> What is being asked
From the records below, give the number of lines that include the word "example". Add no other words.

> Recorded information

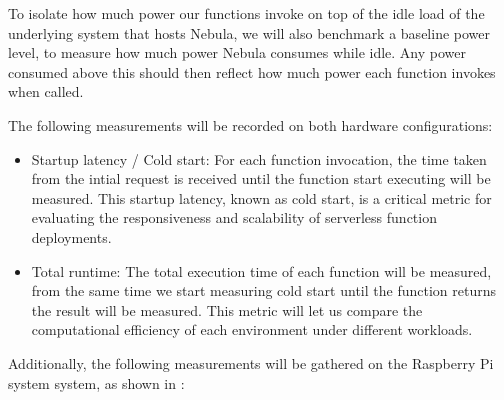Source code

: \documentclass[
  table]{report}
\begin{document}
To isolate how much power our functions invoke on top of the idle load
of the underlying system that hosts Nebula, we will also benchmark a
baseline power level, to measure how much power Nebula consumes while
idle. Any power consumed above this should then reflect how much power
each function invokes when called.

The following measurements will be recorded on both hardware
configurations:

\begin{itemize}
\item
  Startup latency / Cold start: For each function invocation, the time
  taken from the intial request is received until the function start
  executing will be measured. This startup latency, known as cold start,
  is a critical metric for evaluating the responsiveness and scalability
  of serverless function deployments.
\item
  Total runtime: The total execution time of each function will be
  measured, from the same time we start measuring cold start until the
  function returns the result will be measured. This metric will let us
  compare the computational efficiency of each environment under
  different workloads.
\end{itemize}

Additionally, the following measurements will be gathered on the
Raspberry Pi system system, as shown in :
\end{document}
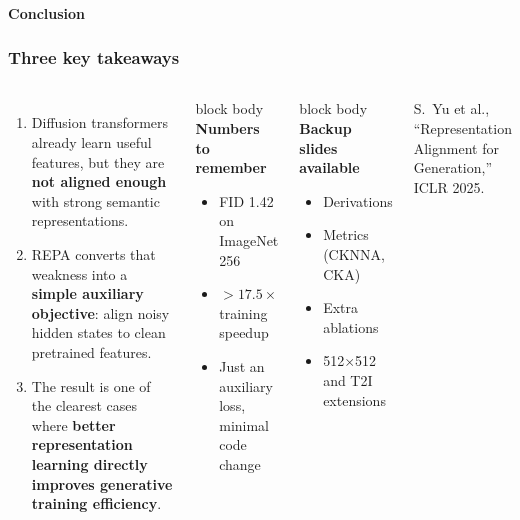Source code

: \begin{frame}[t]
  \framesubtitle{Conclusion}
  \frametitle{Three key takeaways}
  \begin{columns}[T,totalwidth=\textwidth]
    \begin{enumerate}
      \item Diffusion transformers already learn useful features, but
            they are \textbf{not aligned enough} with strong semantic
            representations.
      \item REPA converts that weakness into a \textbf{simple auxiliary
            objective}: align noisy hidden states to clean pretrained
            features.
      \item The result is one of the clearest cases where \textbf{better
            representation learning directly improves generative
            training efficiency}.
    \end{enumerate}
    \vspace{0.18cm}
    \begin{beamercolorbox}[wd=\linewidth,rounded=true,sep=0.24cm]{block body}
      \textbf{Numbers to remember}
      \begin{itemize}
        \item FID 1.42 on ImageNet 256
        \item \(>17.5\times\) training speedup
        \item Just an auxiliary loss, minimal code change
      \end{itemize}
    \end{beamercolorbox}
    \vspace{0.24cm}
    \begin{beamercolorbox}[wd=\linewidth,rounded=true,sep=0.24cm]{block body}
      \textbf{Backup slides available}
      \begin{itemize}
        \item Derivations
        \item Metrics (CKNNA, CKA)
        \item Extra ablations
        \item 512\(\times\)512 and T2I extensions
      \end{itemize}
    \end{beamercolorbox}
    \vspace{0.24cm}
    {\small S.\ Yu et al., ``Representation Alignment for Generation,''
    ICLR 2025.}
  \end{columns}
\end{frame}
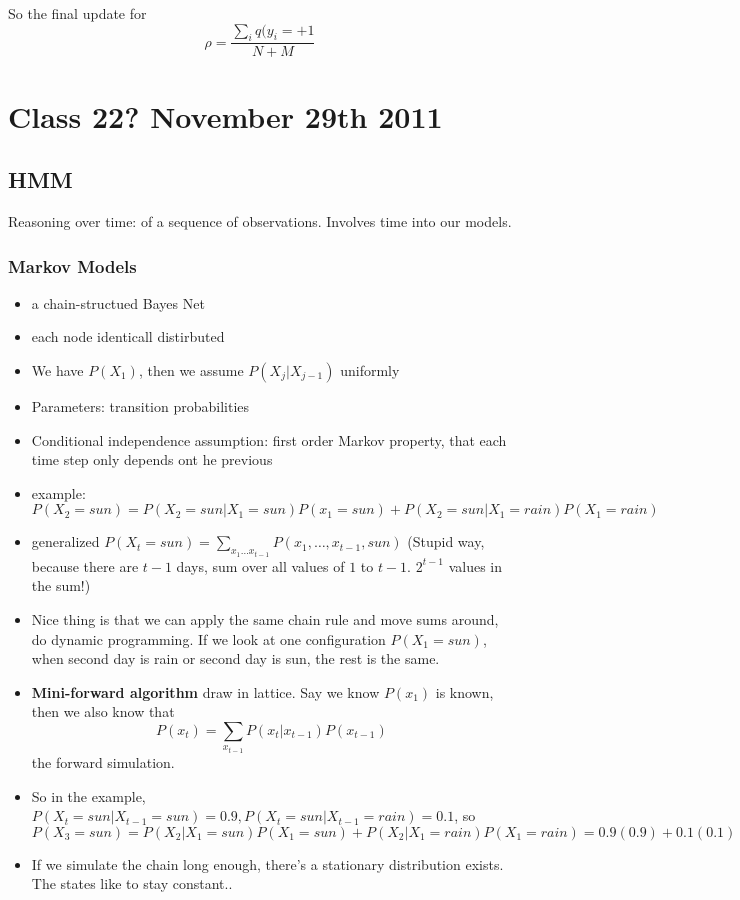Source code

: So the final update for $$\rho = \frac{\sum_iq(y_i=+1}{N+M}$$

\section{Class 22? November 29th 2011}

\subsection{HMM}
\label{sec:hmm}

Reasoning over time: of a sequence of observations. Involves time into
our models.

\subsubsection{Markov Models}
\begin{itemize}
\item a chain-structued Bayes Net
\item each node identicall distirbuted
\item We have $P(X_1)$, then we assume $P(X_j|X_{j-1})$ uniformly
\item Parameters: \textsf{transition probabilities}
\item Conditional independence assumption: first order Markov
  property, that each time step only depends ont he previous
\item example: $P(X_2=sun) = P(X_2=sun|X_1=sun)P(x_1=sun) + P(X_2=sun|X_1=rain)P(X_1=rain)$
\item generalized $P(X_t=sun) = \sum_{x_1\dots x_{t-1}}P(x_1, \dots,
  x_{t-1}, sun)$ (Stupid way, because there are $t-1$ days, sum over
  all values of $1$ to $t-1$. $2^{t-1}$ values in the sum!)
\item Nice thing is that we can apply the same chain rule and move
  sums around, do dynamic programming. If we look at one configuration
  $P(X_1=sun)$, when second day is rain or second day is sun, the rest is
  the same.
\item \textbf{Mini-forward algorithm} draw in lattice. Say we know
  $P(x_1)$ is known, then we also know that $$P(x_t) =
  \sum_{x_{t-1}}P(x_t|x_{t-1})P(x_{t-1})$$
the forward simulation.
\item So in the example, $P(X_t=sun|X_{t-1}=sun) =
  0.9,P(X_t=sun|X_{t-1}=rain) = 0.1$, so $P(X_3=sun) =
P(X_2|X_1=sun)P(X_1=sun)+P(X_2|X_1=rain)P(X_1=rain) =
0.9(0.9)+0.1(0.1) = 0.82$
\item If we simulate the chain long enough, there's a stationary
  distribution exists. The states like to stay constant..
\end{itemize}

> The answer
2